## PROBLEM DESCRIPTION:
Please output all the entries word for word, without the pictures.

## DATA UNDER STUDY:
►

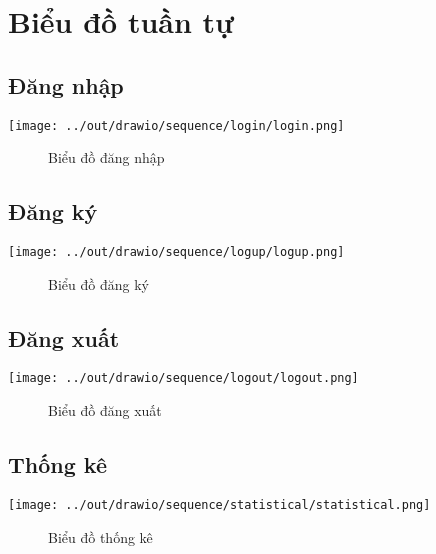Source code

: \section{Biểu đồ tuần tự}

  \subsection*{Đăng nhập}
    \begin{center}
      \texttt{[image: ../out/drawio/sequence/login/login.png]}
      \begin{figure}[h]
        \centering
        \caption{Biểu đồ đăng nhập}
      \end{figure}
    \end{center}

  \subsection*{Đăng ký}
    \begin{center}
      \texttt{[image: ../out/drawio/sequence/logup/logup.png]}
      \begin{figure}[h]
        \centering
        \caption{Biểu đồ đăng ký}
      \end{figure}
    \end{center}

  \subsection*{Đăng xuất}
    \begin{center}
      \texttt{[image: ../out/drawio/sequence/logout/logout.png]}
      \begin{figure}[h]
        \centering
        \caption{Biểu đồ đăng xuất}
      \end{figure}
    \end{center}

  \subsection*{Thống kê}
    \begin{center}
      \texttt{[image: ../out/drawio/sequence/statistical/statistical.png]}
      \begin{figure}[h]
        \centering
        \caption{Biểu đồ thống kê}
      \end{figure}
    \end{center}

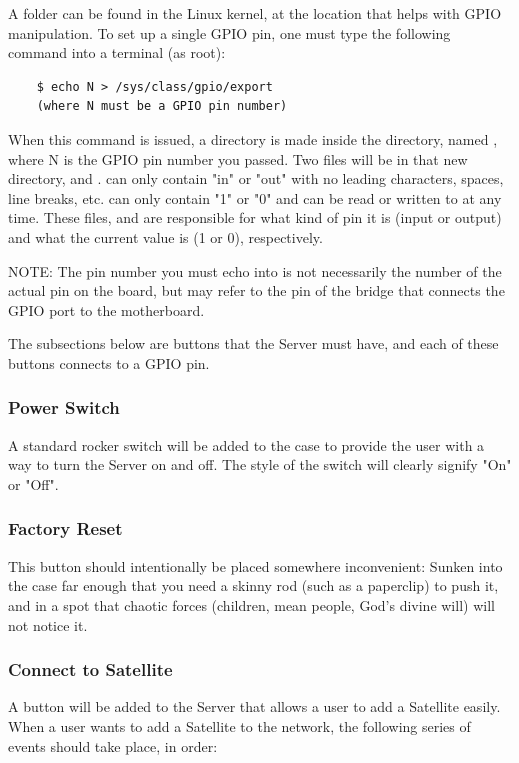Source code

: A folder can be found in the Linux kernel, at the location  that helps with GPIO manipulation. 
To set up a single GPIO pin, one must type the following command into a terminal (as root):

\begin{lstlisting}
	$ echo N > /sys/class/gpio/export
	(where N must be a GPIO pin number)
\end{lstlisting}

When this command is issued, a directory is made inside the  directory, named , where N is the GPIO pin number you passed. 
Two files will be in that new directory,  and . 
 can only contain "in" or "out" with no leading characters, spaces, line breaks, etc.
 can only contain "1" or "0" and can be read or written to at any time.
These files,  and  are responsible for what kind of pin it is (input or output) and what the current value is (1 or 0), respectively.

NOTE: The pin number you must echo into  is not necessarily the number of the actual pin on the board, but may refer to the pin of the bridge that connects the GPIO port to the motherboard.

The subsections below are buttons that the Server must have, and each of these buttons connects to a GPIO pin.


\subsubsection{Power Switch}
A standard rocker switch will be added to the case to provide the user with a way to turn the Server on and off. 
The style of the switch will clearly signify "On" or "Off".

\subsubsection{Factory Reset}
This button should intentionally be placed somewhere inconvenient: 
Sunken into the case far enough that you need a skinny rod (such as a paperclip) to push it, and in a spot
that chaotic forces (children, mean people, God's divine will) will not notice it.

\subsubsection{Connect to Satellite}
A button will be added to the Server that allows a user to add a Satellite easily.
When a user wants to add a Satellite to the network, the following series of events should take place, in order:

◄

## EXERCISE SOLUTION:
Source code

: \section{Biểu đồ tuần tự}

  \subsection*{Đăng nhập}
    \begin{center}
      \texttt{[image: ../out/drawio/sequence/login/login.png]}
      \begin{figure}[h]
        \centering
        \caption{Biểu đồ đăng nhập}
      \end{figure}
    \end{center}

  \subsection*{Đăng ký}
    \begin{center}
      \texttt{[image: ../out/drawio/sequence/logup/logup.png]}
      \begin{figure}[h]
        \centering
        \caption{Biểu đồ đăng ký}
      \end{figure}
    \end{center}

  \subsection*{Đăng xuất}
    \begin{center}
      \texttt{[image: ../out/drawio/sequence/logout/logout.png]}
      \begin{figure}[h]
        \centering
        \caption{Biểu đồ đăng xuất}
      \end{figure}
    \end{center}

  \subsection*{Thống kê}
    \begin{center}
      \texttt{[image: ../out/drawio/sequence/statistical/statistical.png]}
      \begin{figure}[h]
        \centering
        \caption{Biểu đồ thống kê}
      \end{figure}
    \end{center}

Source code

: A folder can be found in the Linux kernel, at the location  that helps with GPIO manipulation. 
To set up a single GPIO pin, one must type the following command into a terminal (as root):

\begin{lstlisting}
	$ echo N > /sys/class/gpio/export
	(where N must be a GPIO pin number)
\end{lstlisting}

When this command is issued, a directory is made inside the  directory, named , where N is the GPIO pin number you passed. 
Two files will be in that new directory,  and . 
 can only contain "in" or "out" with no leading characters, spaces, line breaks, etc.
 can only contain "1" or "0" and can be read or written to at any time.
These files,  and  are responsible for what kind of pin it is (input or output) and what the current value is (1 or 0), respectively.

NOTE: The pin number you must echo into  is not necessarily the number of the actual pin on the board, but may refer to the pin of the bridge that connects the GPIO port to the motherboard.

The subsections below are buttons that the Server must have, and each of these buttons connects to a GPIO pin.


\subsubsection{Power Switch}
A standard rocker switch will be added to the case to provide the user with a way to turn the Server on and off. 
The style of the switch will clearly signify "On" or "Off".

\subsubsection{Factory Reset}
This button should intentionally be placed somewhere inconvenient: 
Sunken into the case far enough that you need a skinny rod (such as a paperclip) to push it, and in a spot
that chaotic forces (children, mean people, God's divine will) will not notice it.

\subsubsection{Connect to Satellite}
A button will be added to the Server that allows a user to add a Satellite easily.
When a user wants to add a Satellite to the network, the following series of events should take place, in order:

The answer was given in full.